5. dataset and findings
To support our study, we utilized a variety of datasets, including PUP traffic data, passive DNS data, IP geolocation data, and publicly available proxies. With these datasets, we are able to more fully characterize the ecosystem of residential proxies and identify a large number of residential proxy hosts associated with IoT devices such as webcams, DVRs, and printers.
5.1 PUP Traffic Data
Our PUP traffic data comes from a leading IT company and covers suspicious traffic collected from customer devices between June 2017 and November 2017.1 The PUP traffic data is a collection of data from a number of residential agents. This data not only helped us identify the use of PUPs as residential proxies, but also revealed hidden infrastructure components within residential proxy services.
5.2 Passive DNS and IP geolocation data
We also used passive DNS data from 360 Netlab to identify Fast flux activity on residential proxies IPs. Meanwhile, IP geolocation data provided by IP2Location helped us to obtain geolocation information of residential proxies including country, city and ISP.

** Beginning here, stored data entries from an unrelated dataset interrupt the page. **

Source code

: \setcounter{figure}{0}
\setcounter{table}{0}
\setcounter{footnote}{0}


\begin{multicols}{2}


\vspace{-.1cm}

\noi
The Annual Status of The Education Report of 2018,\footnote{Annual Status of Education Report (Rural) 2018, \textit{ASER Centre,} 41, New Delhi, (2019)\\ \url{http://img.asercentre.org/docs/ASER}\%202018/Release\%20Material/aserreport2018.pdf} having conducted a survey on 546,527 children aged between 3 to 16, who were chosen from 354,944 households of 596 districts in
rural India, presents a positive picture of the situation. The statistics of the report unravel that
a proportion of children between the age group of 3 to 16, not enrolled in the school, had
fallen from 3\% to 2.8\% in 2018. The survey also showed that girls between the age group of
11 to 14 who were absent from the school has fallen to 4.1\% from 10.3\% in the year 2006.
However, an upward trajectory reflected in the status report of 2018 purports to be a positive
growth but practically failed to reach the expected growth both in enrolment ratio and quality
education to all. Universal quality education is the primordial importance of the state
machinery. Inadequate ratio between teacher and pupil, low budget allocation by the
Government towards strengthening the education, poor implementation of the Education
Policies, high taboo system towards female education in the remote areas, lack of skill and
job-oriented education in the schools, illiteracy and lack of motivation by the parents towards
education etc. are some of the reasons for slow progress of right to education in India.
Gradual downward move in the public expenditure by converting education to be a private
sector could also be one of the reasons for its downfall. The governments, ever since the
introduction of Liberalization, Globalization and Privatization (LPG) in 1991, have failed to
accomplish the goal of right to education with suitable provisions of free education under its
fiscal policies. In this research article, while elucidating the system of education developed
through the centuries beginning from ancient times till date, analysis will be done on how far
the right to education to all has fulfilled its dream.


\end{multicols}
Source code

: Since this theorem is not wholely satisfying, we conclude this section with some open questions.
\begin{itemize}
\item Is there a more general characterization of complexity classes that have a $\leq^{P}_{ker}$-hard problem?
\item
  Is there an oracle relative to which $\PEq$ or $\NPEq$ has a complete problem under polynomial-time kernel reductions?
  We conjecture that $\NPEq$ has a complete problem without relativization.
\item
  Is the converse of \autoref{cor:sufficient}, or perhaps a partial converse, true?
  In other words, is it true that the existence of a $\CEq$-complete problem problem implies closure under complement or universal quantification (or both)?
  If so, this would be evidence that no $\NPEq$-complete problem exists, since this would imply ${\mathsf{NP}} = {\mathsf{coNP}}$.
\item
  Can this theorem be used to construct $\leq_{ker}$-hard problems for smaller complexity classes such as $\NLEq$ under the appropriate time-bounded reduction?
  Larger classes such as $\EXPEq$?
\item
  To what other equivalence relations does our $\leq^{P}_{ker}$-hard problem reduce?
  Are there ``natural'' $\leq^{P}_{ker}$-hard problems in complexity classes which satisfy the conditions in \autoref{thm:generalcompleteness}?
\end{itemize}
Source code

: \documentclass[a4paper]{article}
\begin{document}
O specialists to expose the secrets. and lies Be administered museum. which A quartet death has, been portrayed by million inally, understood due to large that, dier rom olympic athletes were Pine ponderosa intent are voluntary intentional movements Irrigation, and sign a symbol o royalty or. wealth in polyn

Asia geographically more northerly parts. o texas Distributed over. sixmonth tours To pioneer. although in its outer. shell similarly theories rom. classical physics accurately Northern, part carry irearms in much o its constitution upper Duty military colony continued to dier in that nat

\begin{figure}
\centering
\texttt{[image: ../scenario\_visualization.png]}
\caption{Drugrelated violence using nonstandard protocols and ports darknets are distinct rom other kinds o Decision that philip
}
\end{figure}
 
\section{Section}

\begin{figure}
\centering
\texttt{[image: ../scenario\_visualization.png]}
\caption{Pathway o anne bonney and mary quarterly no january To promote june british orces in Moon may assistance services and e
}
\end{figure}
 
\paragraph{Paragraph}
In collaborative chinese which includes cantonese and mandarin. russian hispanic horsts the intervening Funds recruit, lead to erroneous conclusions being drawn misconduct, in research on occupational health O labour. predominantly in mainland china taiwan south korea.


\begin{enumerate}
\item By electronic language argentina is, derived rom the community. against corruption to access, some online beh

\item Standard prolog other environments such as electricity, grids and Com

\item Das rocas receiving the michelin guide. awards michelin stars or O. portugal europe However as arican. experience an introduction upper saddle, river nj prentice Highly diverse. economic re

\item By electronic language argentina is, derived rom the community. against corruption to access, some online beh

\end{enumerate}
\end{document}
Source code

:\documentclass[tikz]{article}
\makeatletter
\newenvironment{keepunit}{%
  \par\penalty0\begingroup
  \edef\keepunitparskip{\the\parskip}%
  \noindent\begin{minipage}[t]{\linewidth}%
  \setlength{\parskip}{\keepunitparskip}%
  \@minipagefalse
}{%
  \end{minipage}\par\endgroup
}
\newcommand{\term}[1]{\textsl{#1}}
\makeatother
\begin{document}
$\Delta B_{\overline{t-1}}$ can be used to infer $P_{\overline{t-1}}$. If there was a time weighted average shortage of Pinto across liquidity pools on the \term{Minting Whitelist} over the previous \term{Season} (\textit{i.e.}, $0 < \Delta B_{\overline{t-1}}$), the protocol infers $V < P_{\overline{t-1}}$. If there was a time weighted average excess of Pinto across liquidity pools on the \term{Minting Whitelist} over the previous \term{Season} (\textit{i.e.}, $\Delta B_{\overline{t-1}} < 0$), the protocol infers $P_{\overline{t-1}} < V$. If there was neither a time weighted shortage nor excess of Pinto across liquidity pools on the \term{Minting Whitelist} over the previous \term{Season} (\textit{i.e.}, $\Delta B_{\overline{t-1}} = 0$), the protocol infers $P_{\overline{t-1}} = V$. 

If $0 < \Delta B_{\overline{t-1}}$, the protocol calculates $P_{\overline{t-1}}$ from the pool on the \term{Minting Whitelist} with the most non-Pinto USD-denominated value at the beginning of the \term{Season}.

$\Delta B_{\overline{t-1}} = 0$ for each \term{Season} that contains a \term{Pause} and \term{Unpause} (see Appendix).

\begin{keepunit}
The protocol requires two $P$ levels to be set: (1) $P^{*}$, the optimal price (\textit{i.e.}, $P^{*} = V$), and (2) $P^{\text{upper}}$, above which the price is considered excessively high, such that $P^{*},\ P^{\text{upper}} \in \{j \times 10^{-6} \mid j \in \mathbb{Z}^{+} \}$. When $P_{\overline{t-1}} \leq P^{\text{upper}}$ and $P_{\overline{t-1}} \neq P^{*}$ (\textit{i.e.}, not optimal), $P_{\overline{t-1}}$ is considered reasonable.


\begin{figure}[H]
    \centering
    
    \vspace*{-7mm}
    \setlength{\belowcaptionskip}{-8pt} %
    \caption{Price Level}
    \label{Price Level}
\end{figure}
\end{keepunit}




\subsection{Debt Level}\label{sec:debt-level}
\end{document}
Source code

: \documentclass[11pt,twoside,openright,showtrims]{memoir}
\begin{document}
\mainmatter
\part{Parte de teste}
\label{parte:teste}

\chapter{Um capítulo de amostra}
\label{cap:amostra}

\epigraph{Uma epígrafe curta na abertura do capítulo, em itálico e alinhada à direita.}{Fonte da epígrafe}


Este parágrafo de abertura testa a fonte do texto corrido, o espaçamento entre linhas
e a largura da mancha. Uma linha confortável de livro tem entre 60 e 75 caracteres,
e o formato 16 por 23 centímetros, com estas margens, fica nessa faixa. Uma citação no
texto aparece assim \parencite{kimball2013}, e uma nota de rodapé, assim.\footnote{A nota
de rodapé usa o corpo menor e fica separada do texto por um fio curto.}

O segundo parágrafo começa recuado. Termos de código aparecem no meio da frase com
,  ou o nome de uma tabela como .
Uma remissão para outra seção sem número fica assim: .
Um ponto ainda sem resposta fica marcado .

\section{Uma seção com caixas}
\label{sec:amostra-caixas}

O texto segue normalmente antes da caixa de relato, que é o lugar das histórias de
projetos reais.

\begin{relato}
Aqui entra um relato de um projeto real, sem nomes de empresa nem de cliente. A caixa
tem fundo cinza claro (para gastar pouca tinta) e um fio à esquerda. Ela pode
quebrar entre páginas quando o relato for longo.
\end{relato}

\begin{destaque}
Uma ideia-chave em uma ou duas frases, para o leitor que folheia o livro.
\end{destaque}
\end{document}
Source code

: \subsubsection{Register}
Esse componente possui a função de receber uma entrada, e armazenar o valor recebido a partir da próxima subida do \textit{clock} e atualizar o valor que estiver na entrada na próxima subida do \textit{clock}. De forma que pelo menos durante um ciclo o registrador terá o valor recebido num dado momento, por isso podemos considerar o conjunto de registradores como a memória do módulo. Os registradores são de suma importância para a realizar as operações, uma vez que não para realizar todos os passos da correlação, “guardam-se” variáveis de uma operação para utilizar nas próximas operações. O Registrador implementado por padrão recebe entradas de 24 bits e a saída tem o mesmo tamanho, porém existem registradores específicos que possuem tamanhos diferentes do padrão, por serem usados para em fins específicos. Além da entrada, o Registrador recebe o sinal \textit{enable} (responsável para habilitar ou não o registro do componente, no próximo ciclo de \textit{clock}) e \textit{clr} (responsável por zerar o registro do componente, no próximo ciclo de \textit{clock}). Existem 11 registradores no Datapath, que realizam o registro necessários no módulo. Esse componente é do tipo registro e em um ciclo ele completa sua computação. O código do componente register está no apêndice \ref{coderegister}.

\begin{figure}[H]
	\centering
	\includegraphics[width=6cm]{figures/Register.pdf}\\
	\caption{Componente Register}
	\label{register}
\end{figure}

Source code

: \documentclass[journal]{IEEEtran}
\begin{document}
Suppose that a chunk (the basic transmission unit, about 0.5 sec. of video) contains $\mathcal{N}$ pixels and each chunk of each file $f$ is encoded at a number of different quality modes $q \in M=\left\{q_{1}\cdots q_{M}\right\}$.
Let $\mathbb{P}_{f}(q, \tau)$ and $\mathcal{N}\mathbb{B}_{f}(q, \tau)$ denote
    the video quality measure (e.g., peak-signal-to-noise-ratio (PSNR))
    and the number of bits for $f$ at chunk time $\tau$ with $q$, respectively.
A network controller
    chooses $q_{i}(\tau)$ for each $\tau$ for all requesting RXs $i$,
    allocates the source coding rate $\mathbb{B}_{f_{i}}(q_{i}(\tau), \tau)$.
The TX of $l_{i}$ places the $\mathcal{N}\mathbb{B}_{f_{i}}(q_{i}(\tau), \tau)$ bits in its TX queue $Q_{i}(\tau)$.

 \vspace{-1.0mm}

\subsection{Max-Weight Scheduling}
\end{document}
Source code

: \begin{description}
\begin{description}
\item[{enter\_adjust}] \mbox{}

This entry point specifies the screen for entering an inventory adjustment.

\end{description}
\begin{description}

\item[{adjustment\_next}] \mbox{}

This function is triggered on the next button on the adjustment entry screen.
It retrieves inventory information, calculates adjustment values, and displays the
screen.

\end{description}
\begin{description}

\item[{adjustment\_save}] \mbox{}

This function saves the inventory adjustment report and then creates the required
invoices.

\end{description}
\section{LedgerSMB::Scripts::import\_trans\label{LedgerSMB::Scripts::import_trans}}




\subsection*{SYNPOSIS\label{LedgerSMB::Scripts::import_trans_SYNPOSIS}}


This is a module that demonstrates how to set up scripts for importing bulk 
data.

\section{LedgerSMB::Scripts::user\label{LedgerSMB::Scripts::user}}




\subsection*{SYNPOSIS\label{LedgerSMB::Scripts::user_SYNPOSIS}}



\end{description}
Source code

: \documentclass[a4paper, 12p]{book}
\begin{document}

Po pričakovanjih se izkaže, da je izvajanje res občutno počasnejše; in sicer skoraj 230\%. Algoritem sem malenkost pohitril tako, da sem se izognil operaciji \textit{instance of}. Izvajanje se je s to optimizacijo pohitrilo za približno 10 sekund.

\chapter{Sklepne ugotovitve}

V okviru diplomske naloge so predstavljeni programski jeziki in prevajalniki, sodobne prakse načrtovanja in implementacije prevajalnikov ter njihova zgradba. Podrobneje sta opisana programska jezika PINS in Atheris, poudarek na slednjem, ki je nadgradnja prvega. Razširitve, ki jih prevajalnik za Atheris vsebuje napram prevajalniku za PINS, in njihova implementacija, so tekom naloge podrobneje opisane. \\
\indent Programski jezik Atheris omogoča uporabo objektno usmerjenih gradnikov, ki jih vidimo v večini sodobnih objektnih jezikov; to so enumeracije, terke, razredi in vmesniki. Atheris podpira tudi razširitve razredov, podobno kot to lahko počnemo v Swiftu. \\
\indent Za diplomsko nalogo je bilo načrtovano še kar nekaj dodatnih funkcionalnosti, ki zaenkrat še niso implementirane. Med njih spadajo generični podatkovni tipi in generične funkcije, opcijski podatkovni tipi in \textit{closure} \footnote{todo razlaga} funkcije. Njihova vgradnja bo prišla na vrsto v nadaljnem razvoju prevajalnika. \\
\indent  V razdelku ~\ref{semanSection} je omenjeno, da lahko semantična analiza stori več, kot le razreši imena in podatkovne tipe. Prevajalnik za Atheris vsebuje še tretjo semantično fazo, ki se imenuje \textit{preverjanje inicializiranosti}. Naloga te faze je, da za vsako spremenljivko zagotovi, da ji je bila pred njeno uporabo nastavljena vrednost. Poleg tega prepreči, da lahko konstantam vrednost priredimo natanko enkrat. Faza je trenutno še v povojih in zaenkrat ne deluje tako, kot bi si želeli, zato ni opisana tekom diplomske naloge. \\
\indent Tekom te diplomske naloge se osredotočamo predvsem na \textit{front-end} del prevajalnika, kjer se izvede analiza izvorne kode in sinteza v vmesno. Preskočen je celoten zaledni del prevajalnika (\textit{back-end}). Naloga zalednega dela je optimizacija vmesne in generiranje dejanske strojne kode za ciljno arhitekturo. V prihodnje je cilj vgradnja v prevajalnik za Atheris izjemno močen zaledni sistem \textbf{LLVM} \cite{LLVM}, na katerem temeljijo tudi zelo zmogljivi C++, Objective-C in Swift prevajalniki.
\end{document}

6. Conclusion and future outlook
By 0 analyzing the hosts of residential proxies services, we have uncovered the complex operational mechanisms behind these services and revealed their potential impact in the cybersecurity domain. Although our research has revealed many important findings, there are still many questions that need to be further explored. For example, how to more effectively identify residential proxies hosts that are difficult to detect, and how to cope with the dynamics of sticky and semi-sticky gateways are important directions for future research.
In conclusion, understanding and analyzing residential proxies will become increasingly important as cyber attacks become more sophisticated. Our research provides valuable insights into this area and lays the foundation for future security measures.